Mais il est une autre circonstance à laquelle on n'a point assez songé. Les premières manifestations, en France comme en Amérique, n'ont eu lieu ni par l'écriture, ni par la parole, mais par les coups frappés concordant avec les lettres de l'alphabet, et formant des mots et des phrases. C'est par ce moyen que les intelligences qui se sont révélées ont déclaré être des Esprits. Si donc on pouvait supposer l'intervention de la pensée des médiums dans les communications verbales ou écrites, il ne saurait en être ainsi des coups frappés dont la signification ne pouvait être connue d'avance.
Nous pourrions citer nombre de faits qui démontrent, dans l'intelligence qui se manifeste, une individualité évidente et une indépendance absolue de volonté. Nous renvoyons donc les dissidents à une observation plus attentive, et s'ils veulent bien étudier sans prévention et ne pas conclure avant d'avoir tout vu, ils reconnaîtront l'impuissance de leur théorie pour rendre raison de tout. Nous nous bornerons à poser les questions suivantes : Pourquoi l'intelligence qui se manifeste, quelle qu'elle soit, refuse-t-elle de répondre à certaines questions sur des sujets parfaitement connus, comme, par exemple, sur le nom ou l'âge de l'interrogateur, sur ce qu'il a dans la main, ce qu'il a fait la veille, son projet du lendemain, etc. ? Si le médium est le miroir de la pensée des assistants, rien ne lui serait plus aisé que de répondre.
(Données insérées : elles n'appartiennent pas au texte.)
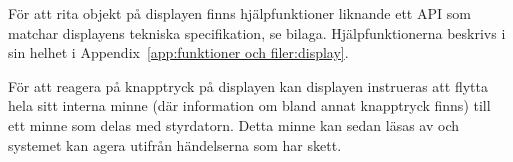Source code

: För att rita objekt på displayen finns hjälpfunktioner liknande ett API som
matchar displayens tekniska specifikation, se bilaga. Hjälpfunktionerna beskrivs
i sin helhet i Appendix~\ref{app:funktioner och filer:display}.

För att reagera på knapptryck på displayen kan displayen instrueras att flytta
hela sitt interna minne (där information om bland annat knapptryck finns) till
ett minne som delas med styrdatorn. Detta minne kan sedan läsas av och systemet
kan agera utifrån händelserna som har skett.

%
Les adversaires rétorquent l'argument en demandant à leur tour pourquoi les Esprits qui doivent tout savoir ne peuvent dire des choses aussi simples, selon l'axiome : Qui peut le plus peut le moins ; d'où ils concluent que ce ne sont pas des Esprits. Si un ignorant ou un mauvais plaisant, se présentant devant une docte assemblée, demandait, par exemple, pourquoi il fait jour en plein midi, croit-on qu'elle se donnât la peine de répondre sérieusement, et serait-il logique de conclure de son silence, ou des railleries dont elle gratifierait le questionneur, que ses membres ne sont que des ânes ? Or, c'est précisément parce que les Esprits sont supérieurs qu'ils ne répondent pas à des questions oiseuses et ridicules, et ne veulent pas être mis sur la sellette ; c'est pourquoi ils se taisent ou disent de s'occuper de choses plus sérieuses.